In addition, 94 percent of those living alone would lose all their caregiver hours, as would approximately 90 percent of those age 80 and older.  

All of these scenarios are strongly predictive of increased rates of institutionalization. 

The California Legislature is currently debating Gov. Arnold Schwarzenegger's recommendation to cut more than $950 million from the state's In-Home Supportive Services (IHSS) program, a move that could eliminate services for 87 percent of IHSS recipients in California — approximately 427,000 senior citizens and others with disabilities. And all recipients could lose services if the state does not receive additional federal funding requested by the governor's office. 

"If all of the governor's proposals go through, there will be almost nothing left to help seniors remain in their communities," said Steven P. Wallace, associate director of the UCLA Center for Health Policy Research and author of the new paper, Budget Proposals Turn Back Clock 30 Years in Long-Term Care Services for California Seniors, which was funded by a grant from the SCAN Foundation. "They're not trying to reduce costs with a scalpel. They're going at it with a meat axe." 

No place to go

The IHSS program is just one of several safety-net programs targeted for cuts under the governor's proposal. Also on the chopping block: Adult Day Health Care programs, state contributions to the Supplemental Security Income program, the Cash Assistance for Immigrants program and certain portions of the Medi-Cal program. All told, the cuts will impact approximately half a million of California's elderly. 

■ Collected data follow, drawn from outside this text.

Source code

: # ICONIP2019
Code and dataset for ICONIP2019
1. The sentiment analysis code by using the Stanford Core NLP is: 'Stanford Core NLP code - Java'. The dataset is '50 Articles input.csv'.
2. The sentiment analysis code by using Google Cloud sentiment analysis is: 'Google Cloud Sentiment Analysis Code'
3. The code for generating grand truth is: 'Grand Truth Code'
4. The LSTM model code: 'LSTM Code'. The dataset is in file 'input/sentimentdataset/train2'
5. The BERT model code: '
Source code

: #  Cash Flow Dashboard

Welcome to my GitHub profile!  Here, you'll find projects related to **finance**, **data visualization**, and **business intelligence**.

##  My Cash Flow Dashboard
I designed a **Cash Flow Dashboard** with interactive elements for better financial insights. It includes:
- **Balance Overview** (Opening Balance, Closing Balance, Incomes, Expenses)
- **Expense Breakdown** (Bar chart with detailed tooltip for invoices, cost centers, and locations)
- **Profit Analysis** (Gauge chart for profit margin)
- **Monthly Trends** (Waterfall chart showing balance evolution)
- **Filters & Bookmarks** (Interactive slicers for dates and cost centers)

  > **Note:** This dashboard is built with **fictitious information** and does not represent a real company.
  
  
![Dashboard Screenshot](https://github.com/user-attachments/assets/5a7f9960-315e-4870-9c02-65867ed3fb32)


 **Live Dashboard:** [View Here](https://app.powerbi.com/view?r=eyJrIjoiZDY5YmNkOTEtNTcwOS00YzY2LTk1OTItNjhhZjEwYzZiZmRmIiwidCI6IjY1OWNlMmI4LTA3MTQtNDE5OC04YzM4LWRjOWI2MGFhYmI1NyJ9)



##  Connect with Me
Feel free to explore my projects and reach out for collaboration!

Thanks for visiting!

The cuts would likely create an immediate demand for nursing-home services among seniors who cannot afford to pay for their own in-home care.  

They would also create a bottleneck: A recent review of the IHSS program by the California Legislative Analyst's Office estimated that as many as 50 percent of those losing IHSS services (213,500 people) could seek nursing-home placement as a result. However, California has only about 20,000 licensed nursing-home beds available at any given time. This means that there is room for no more than 5 percent — or 21,350 — of all IHSS recipients who stand to lose services. 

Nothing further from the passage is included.